PROVIDED ENTRIES below:

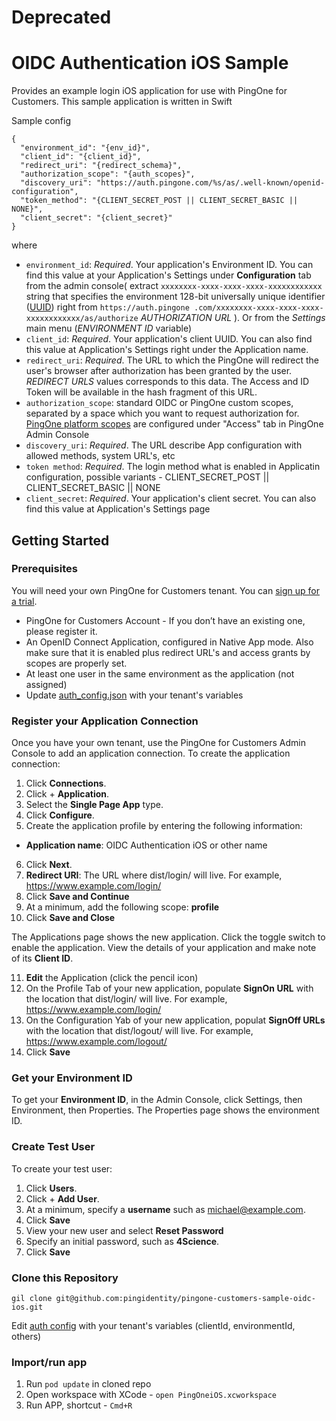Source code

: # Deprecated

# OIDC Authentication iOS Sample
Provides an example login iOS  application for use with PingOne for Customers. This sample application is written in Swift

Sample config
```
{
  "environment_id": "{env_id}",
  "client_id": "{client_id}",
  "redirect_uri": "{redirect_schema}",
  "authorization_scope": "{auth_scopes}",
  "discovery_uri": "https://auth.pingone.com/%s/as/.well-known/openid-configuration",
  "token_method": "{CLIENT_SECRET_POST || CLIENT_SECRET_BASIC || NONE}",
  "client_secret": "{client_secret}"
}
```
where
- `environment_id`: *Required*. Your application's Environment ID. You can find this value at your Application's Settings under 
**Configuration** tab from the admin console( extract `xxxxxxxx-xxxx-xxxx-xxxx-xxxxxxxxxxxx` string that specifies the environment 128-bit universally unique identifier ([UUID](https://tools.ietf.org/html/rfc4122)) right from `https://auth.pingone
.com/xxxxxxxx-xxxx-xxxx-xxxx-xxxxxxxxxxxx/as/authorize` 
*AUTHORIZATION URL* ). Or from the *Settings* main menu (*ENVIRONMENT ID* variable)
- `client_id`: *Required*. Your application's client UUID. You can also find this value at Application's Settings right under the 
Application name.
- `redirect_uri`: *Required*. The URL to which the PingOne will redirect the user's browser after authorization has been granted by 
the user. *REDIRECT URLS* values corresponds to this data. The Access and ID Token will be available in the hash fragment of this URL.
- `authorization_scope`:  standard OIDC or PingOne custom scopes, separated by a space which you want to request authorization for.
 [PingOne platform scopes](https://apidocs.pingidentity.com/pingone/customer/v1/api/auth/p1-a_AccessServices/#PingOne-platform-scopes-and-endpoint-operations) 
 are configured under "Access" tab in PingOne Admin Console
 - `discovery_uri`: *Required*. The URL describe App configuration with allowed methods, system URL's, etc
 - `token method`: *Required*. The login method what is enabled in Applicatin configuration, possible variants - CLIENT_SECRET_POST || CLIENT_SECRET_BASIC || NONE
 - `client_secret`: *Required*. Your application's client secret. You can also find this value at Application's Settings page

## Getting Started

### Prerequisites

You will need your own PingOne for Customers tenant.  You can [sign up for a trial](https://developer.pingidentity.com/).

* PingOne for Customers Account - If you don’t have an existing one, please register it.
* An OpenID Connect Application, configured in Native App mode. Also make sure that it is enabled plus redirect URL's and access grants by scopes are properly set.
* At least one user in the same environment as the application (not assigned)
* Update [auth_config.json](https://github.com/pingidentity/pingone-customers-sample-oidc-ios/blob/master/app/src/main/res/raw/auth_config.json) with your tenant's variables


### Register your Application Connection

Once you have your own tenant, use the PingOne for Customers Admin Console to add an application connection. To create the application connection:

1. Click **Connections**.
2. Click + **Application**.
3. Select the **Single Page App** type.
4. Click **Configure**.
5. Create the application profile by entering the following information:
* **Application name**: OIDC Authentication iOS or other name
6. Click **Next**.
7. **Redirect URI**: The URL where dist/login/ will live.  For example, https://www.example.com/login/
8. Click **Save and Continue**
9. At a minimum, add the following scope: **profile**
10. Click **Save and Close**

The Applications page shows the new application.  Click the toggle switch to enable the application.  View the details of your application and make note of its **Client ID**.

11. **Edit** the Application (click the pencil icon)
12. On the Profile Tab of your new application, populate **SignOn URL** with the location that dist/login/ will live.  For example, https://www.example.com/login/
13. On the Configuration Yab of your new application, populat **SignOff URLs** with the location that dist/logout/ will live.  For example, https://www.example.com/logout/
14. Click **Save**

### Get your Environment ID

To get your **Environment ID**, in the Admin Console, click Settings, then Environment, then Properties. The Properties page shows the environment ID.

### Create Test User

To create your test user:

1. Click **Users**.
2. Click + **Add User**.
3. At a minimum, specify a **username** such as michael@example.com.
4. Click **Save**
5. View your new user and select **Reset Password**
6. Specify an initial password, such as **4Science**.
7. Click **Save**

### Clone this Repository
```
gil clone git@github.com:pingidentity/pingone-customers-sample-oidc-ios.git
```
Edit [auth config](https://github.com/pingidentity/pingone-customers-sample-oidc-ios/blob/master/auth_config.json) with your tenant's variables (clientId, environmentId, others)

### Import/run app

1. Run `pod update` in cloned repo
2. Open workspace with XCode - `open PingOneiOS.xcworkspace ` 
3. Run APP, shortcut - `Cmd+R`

End of PROVIDED ENTRIES.

WHAT NEEDS TO BE DONE: When a line in the data contains "minimum", return it as written.

EXERCISE RESULT:
9. At a minimum, add the following scope: **profile**
3. At a minimum, specify a **username** such as michael@example.com.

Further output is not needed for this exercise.